Recovery and Management of Egg Binding in Birds
Birds who have experienced an egg binding episode should be rested from reproductive stimuli for at least 2-4 weeks, or preferably for an entire reproductive season. These birds should also be carefully assessed to understand why the egg binding occurred in the first place. Dietary deficiencies should be corrected to avoid egg binding in the future.
To reduce reproductive signals, try the following:
Adjusting the amount of daylight the bird is exposed to
Removing nesting boxes and materials
Allowing laid eggs to accumulate
Rearranging cage furnishings to discourage broodiness
Removing any perceived or actual mates
Restricting stimulatory petting
Giving hormonal injections
Long-term effects of egg binding can include scarring, strictures, or adhesions within the oviduct. These can all increase the risk of future episodes of egg binding. Birds with a history of egg binding may also develop noncancerous lumps or areas of inflammation called granulomas within the oviduct, or they may develop uterine infections. This is especially true for birds with retained yolk or eggshell fragments from previously bound eggs that were removed.

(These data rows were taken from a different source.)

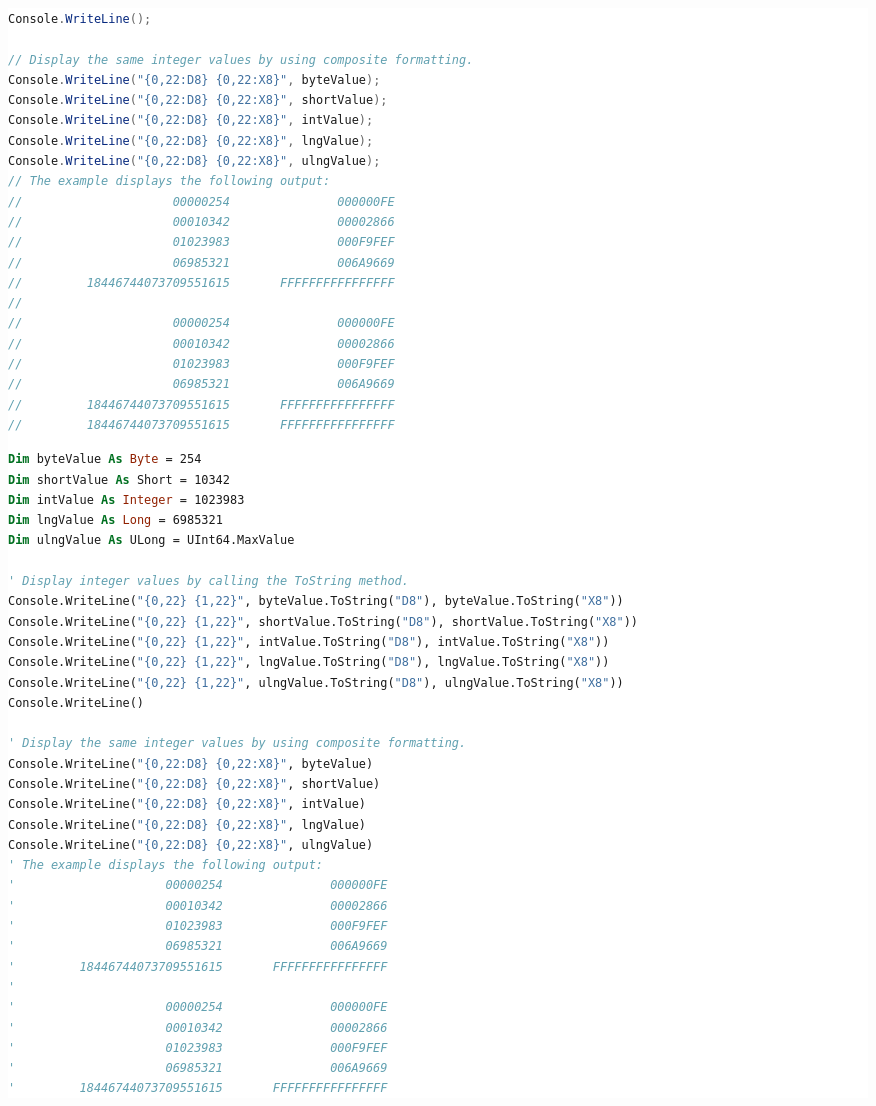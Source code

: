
 ```csharp
Console.WriteLine();

// Display the same integer values by using composite formatting.
Console.WriteLine("{0,22:D8} {0,22:X8}", byteValue);
Console.WriteLine("{0,22:D8} {0,22:X8}", shortValue);
Console.WriteLine("{0,22:D8} {0,22:X8}", intValue);
Console.WriteLine("{0,22:D8} {0,22:X8}", lngValue);
Console.WriteLine("{0,22:D8} {0,22:X8}", ulngValue);
// The example displays the following output:
//                     00000254               000000FE
//                     00010342               00002866
//                     01023983               000F9FEF
//                     06985321               006A9669
//         18446744073709551615       FFFFFFFFFFFFFFFF
//       
//                     00000254               000000FE
//                     00010342               00002866
//                     01023983               000F9FEF
//                     06985321               006A9669
//         18446744073709551615       FFFFFFFFFFFFFFFF
//         18446744073709551615       FFFFFFFFFFFFFFFF
```

```vb
Dim byteValue As Byte = 254
Dim shortValue As Short = 10342
Dim intValue As Integer = 1023983
Dim lngValue As Long = 6985321               
Dim ulngValue As ULong = UInt64.MaxValue

' Display integer values by calling the ToString method.
Console.WriteLine("{0,22} {1,22}", byteValue.ToString("D8"), byteValue.ToString("X8"))
Console.WriteLine("{0,22} {1,22}", shortValue.ToString("D8"), shortValue.ToString("X8"))
Console.WriteLine("{0,22} {1,22}", intValue.ToString("D8"), intValue.ToString("X8"))
Console.WriteLine("{0,22} {1,22}", lngValue.ToString("D8"), lngValue.ToString("X8"))
Console.WriteLine("{0,22} {1,22}", ulngValue.ToString("D8"), ulngValue.ToString("X8"))
Console.WriteLine()

' Display the same integer values by using composite formatting.
Console.WriteLine("{0,22:D8} {0,22:X8}", byteValue)
Console.WriteLine("{0,22:D8} {0,22:X8}", shortValue)
Console.WriteLine("{0,22:D8} {0,22:X8}", intValue)
Console.WriteLine("{0,22:D8} {0,22:X8}", lngValue)
Console.WriteLine("{0,22:D8} {0,22:X8}", ulngValue)
' The example displays the following output:
'                     00000254               000000FE
'                     00010342               00002866
'                     01023983               000F9FEF
'                     06985321               006A9669
'         18446744073709551615       FFFFFFFFFFFFFFFF
'       
'                     00000254               000000FE
'                     00010342               00002866
'                     01023983               000F9FEF
'                     06985321               006A9669
'         18446744073709551615       FFFFFFFFFFFFFFFF
```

Prevention of egg binding involves correcting the most likely causes, including providing a healthy diet and making sure your bird isn’t overweight. Diet recommendations will vary by species and breed—it’s always recommended to consult with a veterinarian.
In severe cases, the oviduct can also be removed surgically if necessary.
Egg Binding in Birds FAQs
How long can an egg-bound bird live?
An egg-bound bird can only live a couple days without treatment. With treatment, they can most often live normal lives.
Can an egg-bound bird be saved?
Yes! In most cases an egg-bound bird can be saved. The most important factor in being able to successfully treat an egg-bound bird is how quickly the problem is identified and treatment started. If you ever suspect your bird may be egg-bound, seek veterinary assistance immediately.